━━ Dataset records
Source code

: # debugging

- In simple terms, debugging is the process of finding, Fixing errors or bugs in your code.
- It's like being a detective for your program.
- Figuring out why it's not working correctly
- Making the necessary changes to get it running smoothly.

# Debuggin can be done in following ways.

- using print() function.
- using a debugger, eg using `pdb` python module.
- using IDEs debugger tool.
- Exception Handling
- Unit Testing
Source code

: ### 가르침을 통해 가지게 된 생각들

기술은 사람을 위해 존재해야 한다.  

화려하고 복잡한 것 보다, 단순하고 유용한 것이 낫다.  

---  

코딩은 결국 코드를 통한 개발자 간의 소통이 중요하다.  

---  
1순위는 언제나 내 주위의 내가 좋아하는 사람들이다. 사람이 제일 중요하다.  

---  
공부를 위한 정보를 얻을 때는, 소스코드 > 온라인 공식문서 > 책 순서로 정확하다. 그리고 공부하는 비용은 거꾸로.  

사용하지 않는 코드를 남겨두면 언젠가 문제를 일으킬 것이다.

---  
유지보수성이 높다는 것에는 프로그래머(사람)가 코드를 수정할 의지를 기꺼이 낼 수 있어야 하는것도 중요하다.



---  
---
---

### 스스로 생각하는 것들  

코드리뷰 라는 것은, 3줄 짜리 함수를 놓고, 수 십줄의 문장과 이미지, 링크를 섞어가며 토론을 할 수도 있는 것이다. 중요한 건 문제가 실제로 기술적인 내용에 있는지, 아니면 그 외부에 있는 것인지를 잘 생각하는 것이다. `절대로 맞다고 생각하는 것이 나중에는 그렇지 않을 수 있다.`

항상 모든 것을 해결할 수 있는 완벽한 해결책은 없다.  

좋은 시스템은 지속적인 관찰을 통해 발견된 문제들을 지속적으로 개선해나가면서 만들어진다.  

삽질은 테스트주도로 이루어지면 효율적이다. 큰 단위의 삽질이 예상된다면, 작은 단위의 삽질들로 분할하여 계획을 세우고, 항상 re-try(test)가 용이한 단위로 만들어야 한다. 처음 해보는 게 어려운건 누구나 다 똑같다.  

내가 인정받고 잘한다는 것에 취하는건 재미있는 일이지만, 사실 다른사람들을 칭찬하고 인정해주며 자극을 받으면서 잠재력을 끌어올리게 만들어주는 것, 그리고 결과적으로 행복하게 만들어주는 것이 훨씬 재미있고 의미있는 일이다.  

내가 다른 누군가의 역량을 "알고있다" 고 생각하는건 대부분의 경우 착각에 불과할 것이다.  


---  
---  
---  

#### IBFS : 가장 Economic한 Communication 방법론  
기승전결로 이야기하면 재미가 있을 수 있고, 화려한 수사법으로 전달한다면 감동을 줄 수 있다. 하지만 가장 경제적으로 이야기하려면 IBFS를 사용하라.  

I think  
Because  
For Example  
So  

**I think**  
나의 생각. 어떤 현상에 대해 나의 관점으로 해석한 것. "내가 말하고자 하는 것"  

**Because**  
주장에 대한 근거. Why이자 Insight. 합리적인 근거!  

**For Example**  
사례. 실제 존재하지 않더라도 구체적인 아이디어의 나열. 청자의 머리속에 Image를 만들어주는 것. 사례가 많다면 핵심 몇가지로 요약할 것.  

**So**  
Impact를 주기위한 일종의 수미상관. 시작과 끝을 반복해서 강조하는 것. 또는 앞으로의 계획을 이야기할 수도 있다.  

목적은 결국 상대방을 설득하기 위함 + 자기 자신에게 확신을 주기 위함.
━━━━
What the task requires = What is asked for is an exact copy of the lines above from the one containing "- using IDEs debugger tool." through the one containing "좋은 시스템은 지속적인", and only those.

Solution =
- using IDEs debugger tool.
- Exception Handling
- Unit Testing
Source code

: ### 가르침을 통해 가지게 된 생각들

기술은 사람을 위해 존재해야 한다.  

화려하고 복잡한 것 보다, 단순하고 유용한 것이 낫다.  

---  

코딩은 결국 코드를 통한 개발자 간의 소통이 중요하다.  

---  
1순위는 언제나 내 주위의 내가 좋아하는 사람들이다. 사람이 제일 중요하다.  

---  
공부를 위한 정보를 얻을 때는, 소스코드 > 온라인 공식문서 > 책 순서로 정확하다. 그리고 공부하는 비용은 거꾸로.  

사용하지 않는 코드를 남겨두면 언젠가 문제를 일으킬 것이다.

---  
유지보수성이 높다는 것에는 프로그래머(사람)가 코드를 수정할 의지를 기꺼이 낼 수 있어야 하는것도 중요하다.



---  
---
---

### 스스로 생각하는 것들  

코드리뷰 라는 것은, 3줄 짜리 함수를 놓고, 수 십줄의 문장과 이미지, 링크를 섞어가며 토론을 할 수도 있는 것이다. 중요한 건 문제가 실제로 기술적인 내용에 있는지, 아니면 그 외부에 있는 것인지를 잘 생각하는 것이다. `절대로 맞다고 생각하는 것이 나중에는 그렇지 않을 수 있다.`

항상 모든 것을 해결할 수 있는 완벽한 해결책은 없다.  

좋은 시스템은 지속적인 관찰을 통해 발견된 문제들을 지속적으로 개선해나가면서 만들어진다.  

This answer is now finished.